A gable fan would be hard to install because the gables are up there behind the ceiling and walls. The only access to the eaves are the kneewall doors and there isn't much space behind them. We'd have to cut the ceiling to get up there to the gables.

The extra roof is an interesting idea. Would the sleepers run up and down the roof and create the pathway for the air? Or would they go across the roof? If they go across, wouldn't they then block the air pathways? Would the extra weight of another roof be a possible problem? How could I tell if the structure could handle sleepers and an extra roof? The present roof sheating is 1x4 boards, not plywood. I'm told there are some soft spots and some of the sheating is likely going to have to be replaced. There was a leaking problem in 1998 and roof repairs were done then, but I don't think they did anything to the sheating then.
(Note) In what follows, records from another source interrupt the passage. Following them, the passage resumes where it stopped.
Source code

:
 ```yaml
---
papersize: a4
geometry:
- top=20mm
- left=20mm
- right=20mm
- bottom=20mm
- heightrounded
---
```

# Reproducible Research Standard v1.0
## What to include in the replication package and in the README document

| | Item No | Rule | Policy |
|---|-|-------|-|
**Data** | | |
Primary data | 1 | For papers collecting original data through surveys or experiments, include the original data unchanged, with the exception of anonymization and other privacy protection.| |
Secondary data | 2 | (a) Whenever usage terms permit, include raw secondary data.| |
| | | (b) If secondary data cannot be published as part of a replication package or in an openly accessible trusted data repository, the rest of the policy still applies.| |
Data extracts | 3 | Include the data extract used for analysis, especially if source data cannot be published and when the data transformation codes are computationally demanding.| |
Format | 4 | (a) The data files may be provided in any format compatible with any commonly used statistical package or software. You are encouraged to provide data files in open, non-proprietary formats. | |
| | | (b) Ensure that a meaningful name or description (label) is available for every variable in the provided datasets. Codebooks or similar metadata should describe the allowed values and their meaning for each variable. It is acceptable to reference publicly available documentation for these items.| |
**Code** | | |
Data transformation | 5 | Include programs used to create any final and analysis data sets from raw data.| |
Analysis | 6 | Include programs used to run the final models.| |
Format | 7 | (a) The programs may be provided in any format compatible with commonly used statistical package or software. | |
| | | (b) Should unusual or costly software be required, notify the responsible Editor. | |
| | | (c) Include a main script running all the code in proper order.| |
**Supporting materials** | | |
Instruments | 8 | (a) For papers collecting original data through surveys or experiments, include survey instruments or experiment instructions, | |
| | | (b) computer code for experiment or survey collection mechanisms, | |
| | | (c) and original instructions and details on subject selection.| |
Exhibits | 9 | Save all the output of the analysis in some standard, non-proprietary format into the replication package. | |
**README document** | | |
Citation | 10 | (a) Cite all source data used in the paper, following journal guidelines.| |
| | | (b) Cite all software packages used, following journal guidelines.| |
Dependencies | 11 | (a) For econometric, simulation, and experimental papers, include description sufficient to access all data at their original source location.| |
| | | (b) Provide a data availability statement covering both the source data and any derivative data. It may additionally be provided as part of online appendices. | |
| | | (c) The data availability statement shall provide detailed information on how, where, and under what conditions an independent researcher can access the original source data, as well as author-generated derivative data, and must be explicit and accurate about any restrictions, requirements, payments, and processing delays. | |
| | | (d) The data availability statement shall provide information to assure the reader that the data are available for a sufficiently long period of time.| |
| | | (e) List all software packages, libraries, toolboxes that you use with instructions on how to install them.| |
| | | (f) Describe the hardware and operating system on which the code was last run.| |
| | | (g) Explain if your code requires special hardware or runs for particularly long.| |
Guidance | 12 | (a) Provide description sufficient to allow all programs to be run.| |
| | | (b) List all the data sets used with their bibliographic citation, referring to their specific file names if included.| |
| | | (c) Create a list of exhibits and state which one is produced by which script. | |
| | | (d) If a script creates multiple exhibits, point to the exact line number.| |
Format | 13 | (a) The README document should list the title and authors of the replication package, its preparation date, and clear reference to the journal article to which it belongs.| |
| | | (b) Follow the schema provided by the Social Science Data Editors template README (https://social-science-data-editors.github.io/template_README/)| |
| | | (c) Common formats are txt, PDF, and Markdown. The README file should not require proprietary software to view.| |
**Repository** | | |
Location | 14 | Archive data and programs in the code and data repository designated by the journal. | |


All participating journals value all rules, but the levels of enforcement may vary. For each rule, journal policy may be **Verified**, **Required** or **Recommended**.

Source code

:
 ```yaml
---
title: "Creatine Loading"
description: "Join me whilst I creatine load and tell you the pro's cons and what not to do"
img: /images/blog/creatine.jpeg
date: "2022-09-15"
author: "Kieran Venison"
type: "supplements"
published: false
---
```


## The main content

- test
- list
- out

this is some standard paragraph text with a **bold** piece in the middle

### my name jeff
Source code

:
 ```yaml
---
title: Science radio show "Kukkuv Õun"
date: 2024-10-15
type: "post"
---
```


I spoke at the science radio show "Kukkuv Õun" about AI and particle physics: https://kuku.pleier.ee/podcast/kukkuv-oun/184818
Can baffles be put in from on top the roof after the top is cut off for the ridge vent? Could they slide in from there or do they tear up too easily? Are baffles ever made of anything besides foam?

The house has been there 56 years and the present roof has lasted 29, all without roof ventilation except for the gable vents, so I'm wondering why a new roof would start to have problems because of lack of ventilation. It's a pretty steep roof, if that makes any difference in this issue.

I'm going to use a light-colored shingle. There are mature shade trees in the yard, and one in particular shades it from the west. Virginia is hot in the summer, but in the winter it seldom gets below 20.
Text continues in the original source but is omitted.